The robot on the lawn mower looks bored.
It is mimicking the human. OR MOCKING.
Robots don't mock so I choose to believe mimicking.
I couldn't read the article because I've hit NYT paywall limit. But this has been evident to me since I learned how Kurzweil -- the ring leader of this nonsense -- probably underestimated the computational power of the brain by a couple of orders of magnitude. Of course that assumes computational power (potential) is the real bottleneck, rather than design/training of systems that work on such scales. And then, we know how generally poor the track records people have been at predicting the future beyond a single human lifespan (with a few notable exceptions).
The idea of the singularity belong to scientism (techno-religion), not science.
Can enough computational power overcome bottlenecks of design and training?
Sometimes these things are hard to predict.
Scientists thought self driving cars were impossible 15 years ago.
And no one thought AI would master Go this quickly.
So we just don't know when heuristics can take a massive leap forward.
Good point about techno-religion. That's why it's as much faith and belief as anything.
a better religion than most?
Nice response, Adam. My work on genetic algorithms (which apply evolutionary principles to have programs design things) has certainly convinced me that computational power can do with design things that would surprise many people.
Do you have any evidence that scientists thought self-driving cars impossible 15 years ago. Having read many of the earlier AI works going back to the 50's and 60's, I don't think it's an accurate generalization about what early computer scientists would have thought -- not that I recall anything much on driving, specifically, but there have certainly been some optimistic plans for machine control systems for a long while.

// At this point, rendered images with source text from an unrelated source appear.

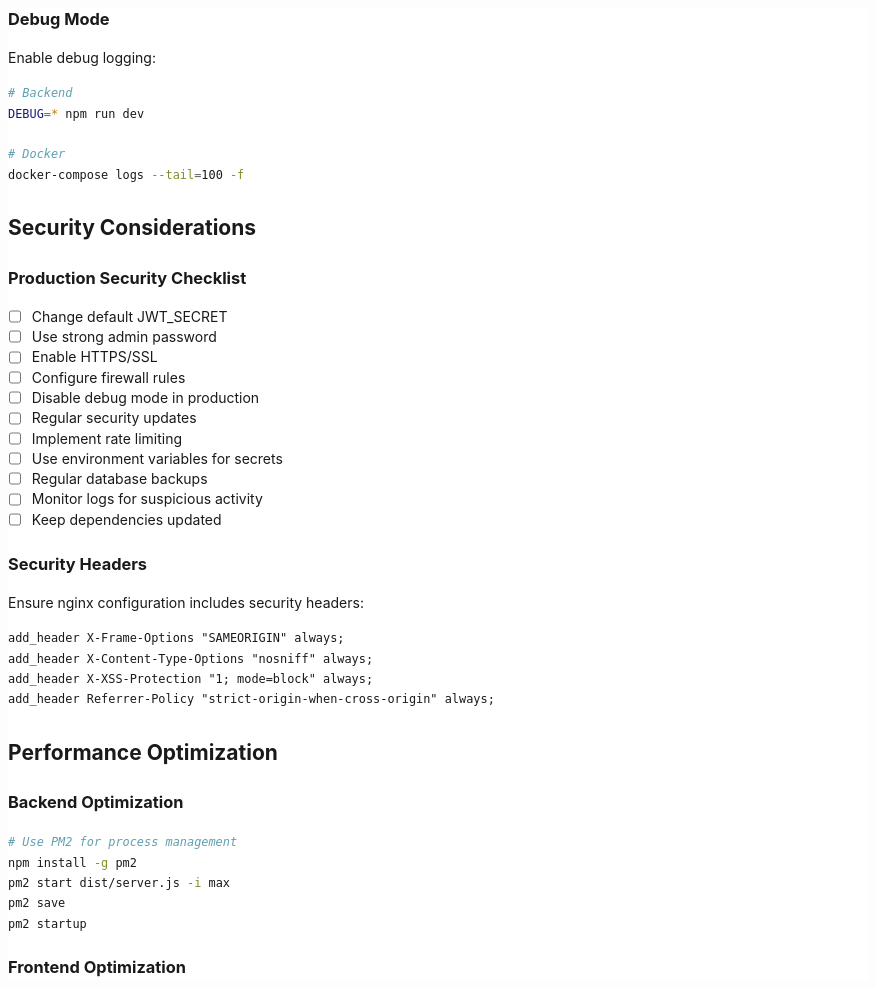 ### Debug Mode

Enable debug logging:

```bash
# Backend
DEBUG=* npm run dev

# Docker
docker-compose logs --tail=100 -f
```

## Security Considerations

### Production Security Checklist

- [ ] Change default JWT_SECRET
- [ ] Use strong admin password
- [ ] Enable HTTPS/SSL
- [ ] Configure firewall rules
- [ ] Disable debug mode in production
- [ ] Regular security updates
- [ ] Implement rate limiting
- [ ] Use environment variables for secrets
- [ ] Regular database backups
- [ ] Monitor logs for suspicious activity
- [ ] Keep dependencies updated

### Security Headers

Ensure nginx configuration includes security headers:

```nginx
add_header X-Frame-Options "SAMEORIGIN" always;
add_header X-Content-Type-Options "nosniff" always;
add_header X-XSS-Protection "1; mode=block" always;
add_header Referrer-Policy "strict-origin-when-cross-origin" always;
```

## Performance Optimization

### Backend Optimization

```bash
# Use PM2 for process management
npm install -g pm2
pm2 start dist/server.js -i max
pm2 save
pm2 startup
```

### Frontend Optimization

It's different to predict that one of our machines could operate another machine. Claiming that we'll out-optimize human capabilities in some general way is a waaaay bigger claim.
"So we just don't know when heuristics can take a massive leap forward." There are certainly non-linearities. Lack of knowledge isn't a reason to support some specific scenario.
Now some neuroscientists are saying each neuron may be a quantum computer with, individually, each neuron potentially having something like the entire computational power of the entire brain, as Kurzweil understood it when he predicted the immanence of the singularity.
Two MIT experts in 2004 thought self driving cars were impossible:
Admittedly, one of them was from Sloan. :)
Kurzweil's prediction is at least a little arrogant because not only us he convinced that the singularity is imminent, but he's also convinced that it will be good.